Try it: The data should be printed in full, character for character.

· · ·

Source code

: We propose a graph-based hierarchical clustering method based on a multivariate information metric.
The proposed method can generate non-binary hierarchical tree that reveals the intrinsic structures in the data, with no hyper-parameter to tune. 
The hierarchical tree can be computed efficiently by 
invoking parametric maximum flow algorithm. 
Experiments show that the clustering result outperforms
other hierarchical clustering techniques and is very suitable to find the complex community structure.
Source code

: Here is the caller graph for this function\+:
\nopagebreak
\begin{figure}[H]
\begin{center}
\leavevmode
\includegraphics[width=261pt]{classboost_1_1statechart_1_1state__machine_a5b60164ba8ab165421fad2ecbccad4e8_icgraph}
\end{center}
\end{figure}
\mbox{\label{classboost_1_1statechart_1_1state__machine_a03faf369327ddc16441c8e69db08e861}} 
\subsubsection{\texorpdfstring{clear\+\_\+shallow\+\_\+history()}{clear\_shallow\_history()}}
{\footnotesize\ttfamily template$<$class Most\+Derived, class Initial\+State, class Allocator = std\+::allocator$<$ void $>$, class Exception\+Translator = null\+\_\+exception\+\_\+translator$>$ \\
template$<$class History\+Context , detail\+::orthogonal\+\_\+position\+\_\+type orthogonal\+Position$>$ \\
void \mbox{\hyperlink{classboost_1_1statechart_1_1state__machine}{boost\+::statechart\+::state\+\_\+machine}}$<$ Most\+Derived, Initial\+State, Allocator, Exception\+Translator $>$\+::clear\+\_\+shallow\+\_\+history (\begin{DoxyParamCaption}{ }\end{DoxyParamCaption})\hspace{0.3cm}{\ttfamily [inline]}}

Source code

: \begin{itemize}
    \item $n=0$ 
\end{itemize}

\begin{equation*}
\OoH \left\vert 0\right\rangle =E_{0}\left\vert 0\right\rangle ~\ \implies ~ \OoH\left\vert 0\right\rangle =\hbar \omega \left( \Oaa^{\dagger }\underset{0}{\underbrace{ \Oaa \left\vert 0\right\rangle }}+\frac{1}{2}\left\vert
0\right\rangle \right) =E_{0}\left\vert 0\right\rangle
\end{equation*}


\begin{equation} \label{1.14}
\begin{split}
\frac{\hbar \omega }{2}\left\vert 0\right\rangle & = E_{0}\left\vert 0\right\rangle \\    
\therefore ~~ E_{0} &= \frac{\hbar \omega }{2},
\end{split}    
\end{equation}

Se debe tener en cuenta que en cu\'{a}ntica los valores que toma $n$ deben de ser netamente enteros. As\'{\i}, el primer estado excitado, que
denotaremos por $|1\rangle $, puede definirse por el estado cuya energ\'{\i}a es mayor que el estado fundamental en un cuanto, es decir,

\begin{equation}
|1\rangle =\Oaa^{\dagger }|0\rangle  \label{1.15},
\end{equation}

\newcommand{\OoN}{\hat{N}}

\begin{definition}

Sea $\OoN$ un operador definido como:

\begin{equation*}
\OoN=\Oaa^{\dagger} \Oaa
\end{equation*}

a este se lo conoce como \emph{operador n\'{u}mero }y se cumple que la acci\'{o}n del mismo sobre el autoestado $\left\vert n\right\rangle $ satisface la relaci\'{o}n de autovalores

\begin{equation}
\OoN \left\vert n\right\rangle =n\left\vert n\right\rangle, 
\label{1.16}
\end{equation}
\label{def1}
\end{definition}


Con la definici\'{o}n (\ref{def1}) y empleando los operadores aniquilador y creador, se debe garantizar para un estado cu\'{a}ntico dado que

· · ·

Solution to the problem:
Source code

: We propose a graph-based hierarchical clustering method based on a multivariate information metric.
The proposed method can generate non-binary hierarchical tree that reveals the intrinsic structures in the data, with no hyper-parameter to tune. 
The hierarchical tree can be computed efficiently by 
invoking parametric maximum flow algorithm. 
Experiments show that the clustering result outperforms
other hierarchical clustering techniques and is very suitable to find the complex community structure.
Source code

: Here is the caller graph for this function\+:
\nopagebreak
\begin{figure}[H]
\begin{center}
\leavevmode
\includegraphics[width=261pt]{classboost_1_1statechart_1_1state__machine_a5b60164ba8ab165421fad2ecbccad4e8_icgraph}
\end{center}
\end{figure}
\mbox{\label{classboost_1_1statechart_1_1state__machine_a03faf369327ddc16441c8e69db08e861}} 
\subsubsection{\texorpdfstring{clear\+\_\+shallow\+\_\+history()}{clear\_shallow\_history()}}
{\footnotesize\ttfamily template$<$class Most\+Derived, class Initial\+State, class Allocator = std\+::allocator$<$ void $>$, class Exception\+Translator = null\+\_\+exception\+\_\+translator$>$ \\
template$<$class History\+Context , detail\+::orthogonal\+\_\+position\+\_\+type orthogonal\+Position$>$ \\
void \mbox{\hyperlink{classboost_1_1statechart_1_1state__machine}{boost\+::statechart\+::state\+\_\+machine}}$<$ Most\+Derived, Initial\+State, Allocator, Exception\+Translator $>$\+::clear\+\_\+shallow\+\_\+history (\begin{DoxyParamCaption}{ }\end{DoxyParamCaption})\hspace{0.3cm}{\ttfamily [inline]}}

Source code

: \begin{itemize}
    \item $n=0$ 
\end{itemize}

\begin{equation*}
\OoH \left\vert 0\right\rangle =E_{0}\left\vert 0\right\rangle ~\ \implies ~ \OoH\left\vert 0\right\rangle =\hbar \omega \left( \Oaa^{\dagger }\underset{0}{\underbrace{ \Oaa \left\vert 0\right\rangle }}+\frac{1}{2}\left\vert
0\right\rangle \right) =E_{0}\left\vert 0\right\rangle
\end{equation*}


\begin{equation} \label{1.14}
\begin{split}
\frac{\hbar \omega }{2}\left\vert 0\right\rangle & = E_{0}\left\vert 0\right\rangle \\    
\therefore ~~ E_{0} &= \frac{\hbar \omega }{2},
\end{split}    
\end{equation}

Se debe tener en cuenta que en cu\'{a}ntica los valores que toma $n$ deben de ser netamente enteros. As\'{\i}, el primer estado excitado, que
denotaremos por $|1\rangle $, puede definirse por el estado cuya energ\'{\i}a es mayor que el estado fundamental en un cuanto, es decir,

\begin{equation}
|1\rangle =\Oaa^{\dagger }|0\rangle  \label{1.15},
\end{equation}

\newcommand{\OoN}{\hat{N}}

\begin{definition}

Sea $\OoN$ un operador definido como:

\begin{equation*}
\OoN=\Oaa^{\dagger} \Oaa
\end{equation*}

a este se lo conoce como \emph{operador n\'{u}mero }y se cumple que la acci\'{o}n del mismo sobre el autoestado $\left\vert n\right\rangle $ satisface la relaci\'{o}n de autovalores

\begin{equation}
\OoN \left\vert n\right\rangle =n\left\vert n\right\rangle, 
\label{1.16}
\end{equation}
\label{def1}
\end{definition}


Con la definici\'{o}n (\ref{def1}) y empleando los operadores aniquilador y creador, se debe garantizar para un estado cu\'{a}ntico dado que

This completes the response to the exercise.